I entered summer in a daze, just finishing an exhausting semester, broken, worn-out, lost.

I had lost Jesus in the book work, in the deadlines, in trying to rescue my world on my own. I missed Him, and I blamed it on Bible college.

But really, I was the one who had ceased to pound on His door.

Summer propelled me into small town living with family and a job that kept me busy from 8am - 5pm, sometimes later. I worked at a Radiator Shop and learned to recognize RV parts and classic rock songs. I drove a pickup truck with pistols in the door and hunting logos on the window. Within a week, I went from studying the Bible as my occupation to studying Monaco's surplus items. I had gone from hearing words like egalitarian, complimentarian, canonical books, Colossians to dimple tubes, air condensers, re-cores, and radiators. 

I was exhausted at the end of the long days and struggled to invest in my family, and they felt dejected. I felt overwhelmed, flailing and failing.

And Jesus saved me through a gentle lake on quiet mornings and the book of Isaiah.

There is a GORGEOUS lake only a few minutes from the Radiator Supply House, and in the early morning, it lays clear and expansive, quiet.
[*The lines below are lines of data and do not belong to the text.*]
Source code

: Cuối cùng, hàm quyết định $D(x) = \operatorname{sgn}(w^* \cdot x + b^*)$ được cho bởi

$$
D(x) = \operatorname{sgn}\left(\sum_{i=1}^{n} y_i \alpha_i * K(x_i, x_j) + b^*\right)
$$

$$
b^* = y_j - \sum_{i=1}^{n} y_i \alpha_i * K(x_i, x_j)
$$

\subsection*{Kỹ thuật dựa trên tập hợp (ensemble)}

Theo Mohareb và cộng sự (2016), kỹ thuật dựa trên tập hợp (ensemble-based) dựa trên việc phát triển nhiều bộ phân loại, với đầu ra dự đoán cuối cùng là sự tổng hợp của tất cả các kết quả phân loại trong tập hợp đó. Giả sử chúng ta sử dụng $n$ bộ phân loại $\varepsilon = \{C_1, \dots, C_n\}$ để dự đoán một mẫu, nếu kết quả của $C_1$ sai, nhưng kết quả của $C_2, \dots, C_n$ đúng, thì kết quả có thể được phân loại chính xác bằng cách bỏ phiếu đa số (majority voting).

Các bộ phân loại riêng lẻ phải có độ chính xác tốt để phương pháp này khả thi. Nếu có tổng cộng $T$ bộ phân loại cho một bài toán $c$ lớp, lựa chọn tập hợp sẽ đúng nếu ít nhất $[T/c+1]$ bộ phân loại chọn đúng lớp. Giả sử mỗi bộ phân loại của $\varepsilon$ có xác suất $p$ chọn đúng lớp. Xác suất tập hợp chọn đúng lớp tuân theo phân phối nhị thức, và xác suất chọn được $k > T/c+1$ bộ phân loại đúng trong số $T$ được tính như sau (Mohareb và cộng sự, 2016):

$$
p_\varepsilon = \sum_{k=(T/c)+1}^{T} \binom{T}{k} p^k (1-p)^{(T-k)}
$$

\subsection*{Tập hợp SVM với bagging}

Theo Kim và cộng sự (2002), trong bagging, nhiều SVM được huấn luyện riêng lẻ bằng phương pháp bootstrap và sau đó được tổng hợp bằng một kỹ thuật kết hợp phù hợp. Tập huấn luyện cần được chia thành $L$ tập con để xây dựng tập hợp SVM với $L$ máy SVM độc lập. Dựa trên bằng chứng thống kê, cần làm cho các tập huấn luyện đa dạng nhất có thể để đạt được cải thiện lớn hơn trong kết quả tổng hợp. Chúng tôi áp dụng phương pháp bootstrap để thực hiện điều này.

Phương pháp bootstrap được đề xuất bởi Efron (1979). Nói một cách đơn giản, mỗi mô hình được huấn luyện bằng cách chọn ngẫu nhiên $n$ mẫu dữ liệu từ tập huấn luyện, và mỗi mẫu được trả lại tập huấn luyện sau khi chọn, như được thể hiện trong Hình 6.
Towards the middle of the summer, Jesus and I spent some time by that lake, and we opened up Isaiah and God revealed Himself as the God of Compassion.
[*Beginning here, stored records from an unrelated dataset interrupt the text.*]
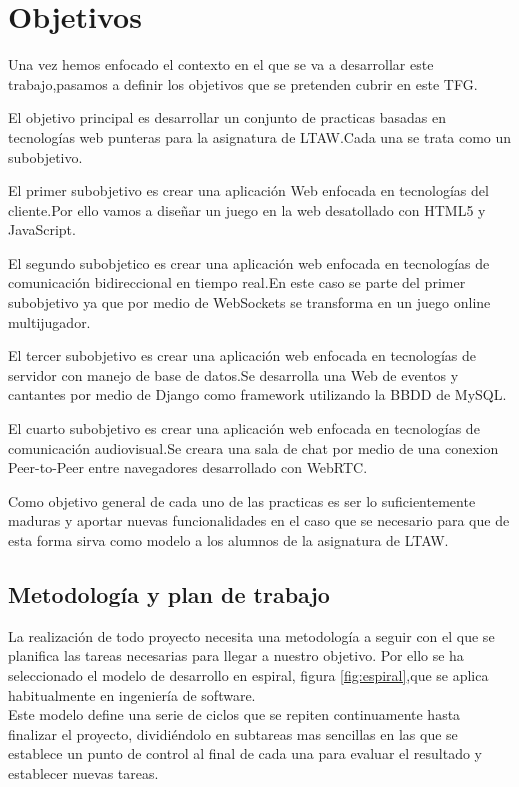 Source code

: \chapter{Objetivos} 
Una vez  hemos enfocado el contexto en el que se va a desarrollar este trabajo,pasamos a definir los objetivos que se pretenden cubrir en este TFG.

El objetivo principal es desarrollar un conjunto de practicas basadas en tecnologías web punteras para la asignatura de LTAW.Cada una se trata como un subobjetivo.

El primer subobjetivo es crear una aplicación Web enfocada en tecnologías del cliente.Por ello vamos a diseñar un juego en la web desatollado con HTML5 y JavaScript.

El segundo subobjetico es crear una aplicación web enfocada en tecnologías de comunicación bidireccional en tiempo real.En este caso se parte del primer subobjetivo ya que por medio de WebSockets se transforma en un juego online multijugador.

El tercer subobjetivo es crear una aplicación web enfocada en tecnologías de servidor con manejo de base de datos.Se desarrolla una Web de eventos y cantantes por medio de Django como framework utilizando la BBDD de MySQL.

El cuarto subobjetivo es crear una aplicación web enfocada en tecnologías de comunicación audiovisual.Se creara una sala de chat por medio de una conexion Peer-to-Peer entre navegadores desarrollado con WebRTC.

Como objetivo general de cada uno de las practicas es ser lo suficientemente maduras y aportar nuevas funcionalidades en el caso que se necesario para que de esta forma sirva como modelo a los alumnos de la asignatura de LTAW.
\section{Metodología y plan de trabajo}
La realización de todo proyecto necesita una metodología a seguir con el que se planifica las tareas necesarias para llegar a nuestro objetivo. Por ello se ha seleccionado el modelo de desarrollo en espiral, figura \ref{fig:espiral},que se aplica habitualmente en ingeniería de software.
\\Este modelo define una serie de ciclos que se repiten continuamente hasta finalizar el proyecto, dividiéndolo en subtareas mas sencillas en las que se establece un punto de control al final de cada una para evaluar el resultado y establecer nuevas tareas.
I had struggled to see His interaction in my life, and I was wondering if I had blown it, if I was even really walking with Him. And while I had blown it, He blew me away with His grace.
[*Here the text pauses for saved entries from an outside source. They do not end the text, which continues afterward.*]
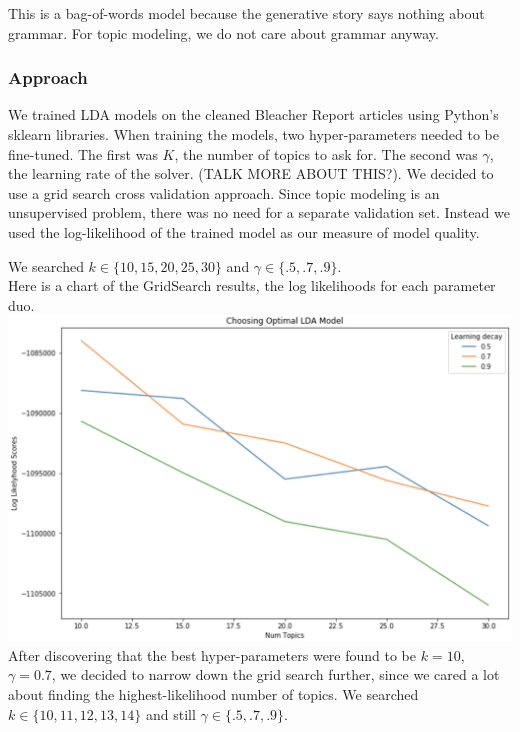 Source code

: \documentclass[11pt]{article}
\begin{document}
This is a bag-of-words model because the generative story says nothing about grammar. For topic modeling, we do not care about grammar anyway.    

\subsubsection{Approach}
We trained LDA models on the cleaned Bleacher Report articles using Python's sklearn libraries.  When training the models, two hyper-parameters needed to be fine-tuned. The first was $K$, the number of topics to ask for.  The second was $\gamma$, the learning rate of the solver.  (TALK MORE ABOUT THIS?). We decided to use a grid search cross validation approach. Since topic modeling is an unsupervised problem, there was no need for a separate validation set.  Instead we used the log-likelihood of the trained model as our measure of model quality. 

We searched $k \in \{10, 15, 20, 25, 30\}$ and $\gamma \in \{.5, .7, .9\}$.\\
Here is a chart of the GridSearch results, the log likelihoods for each parameter duo. \\

\includegraphics[width=400pt]{gridsearch.png} \\

After discovering that the best hyper-parameters were found to be $k=10$, $\gamma = 0.7$, we decided to narrow down the grid search further, since we cared a lot about finding the highest-likelihood number of topics.  We searched $k \in \{10, 11, 12, 13, 14\}$ and still $\gamma \in \{.5, .7, .9\}$.
\end{document}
Because in the end, He desires to show compassion.

The Jewish people consistently walked away from YHWH. He knew it. He disciplined them for it. Again. And Again. And Again. Isaiah's full of this talk.

But His heart was always in saving that remnant. He longed/longs to have compassion.

And that helped wound me into healing.

Because if this is really true, then what if my situation and my brokenness weren't hopeless? What if He was longing to show compassion, to bring me back to Himself? What if this was His end goal, and what if His end goals are always completed?

What if God really is the One working in us for His good pleasure? What if He is the One who equips us for His good work? (Heb 13:21-22)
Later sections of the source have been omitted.